Harvard Business School professor Gautam Mukunda’s new book Indispensable: When Leaders Really Matter shows that the very best leaders (and the very worst) don’t take the traditional career path.
Steve Jobs and Abraham Lincoln are two examples. Their careers didn’t follow the typical progression and this allowed them to think outside the box.
Gautam Mukunda studied political, business, and military leaders, categorizing them into two groups: “filtered leaders,” insiders whose careers followed a normal progression; and “unfiltered leaders,” who either were outsiders with little experience or got their jobs through fluke circumstances. He then compared the groups’ effectiveness; for instance, with U.S. presidents, he looked at historians’ rankings from the past 60 years. He discovered that the unfiltered leaders were the most effective—and also the least effective—while highly filtered leaders landed in the middle of the pack.
And:
Mukunda: I was surprised by how unambiguous the data were, but they confirmed what I suspected: If you choose an insider who you know can do the job well, most of the time that person won’t perform any differently from any other top candidate with lots of experience. Such insiders—I call them “filtered leaders”—might be good, but they probably won’t be brilliant. It’s the unfiltered leaders, the outsiders without lots of experience, who perform the very best.
HBR: So should firms always hire outsiders without experience?

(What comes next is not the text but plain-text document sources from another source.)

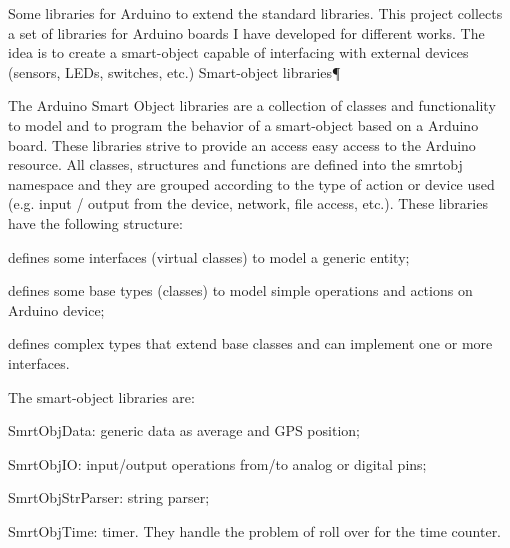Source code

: Some libraries for Arduino to extend the standard libraries. This project collects a set of libraries for Arduino boards I have developed for different works. The idea is to create a smart-\/object capable of interfacing with external devices (sensors, L\+E\+Ds, switches, etc.) Smart-\/object libraries¶

The Arduino Smart Object libraries are a collection of classes and functionality to model and to program the behavior of a smart-\/object based on a Arduino board. These libraries strive to provide an access easy access to the Arduino resource. All classes, structures and functions are defined into the smrtobj namespace and they are grouped according to the type of action or device used (e.\+g. input / output from the device, network, file access, etc.). These libraries have the following structure\+:


\begin{DoxyItemize}
\item defines some interfaces (virtual classes) to model a generic entity;
\item defines some base types (classes) to model simple operations and actions on Arduino device;
\item defines complex types that extend base classes and can implement one or more interfaces.
\end{DoxyItemize}

The smart-\/object libraries are\+:


\begin{DoxyItemize}
\item Smrt\+Obj\+Data\+: generic data as average and G\+P\+S position;
\item Smrt\+Obj\+I\+O\+: input/output operations from/to analog or digital pins;
\item Smrt\+Obj\+Str\+Parser\+: string parser;
\item Smrt\+Obj\+Time\+: timer. They handle the problem of roll over for the time counter. 
\end{DoxyItemize}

(Mukunda:) No, because those people are also more likely to crash and burn. Though the best leaders—Steve Jobs, Abraham Lincoln—were unfiltered, the things that made them so effective, such as their ability to think differently and not feel beholden to a certain way of doing things, often lead to terrible results. Unfiltered leaders are high risk, high reward. Filtered leaders—like Tim Cook and Neville Chamberlain—have deep knowledge and can be very effective in a stable situation. But they often can’t adapt to extreme, sudden change or are unable to disrupt the status quo, which an outsider feels freer to do.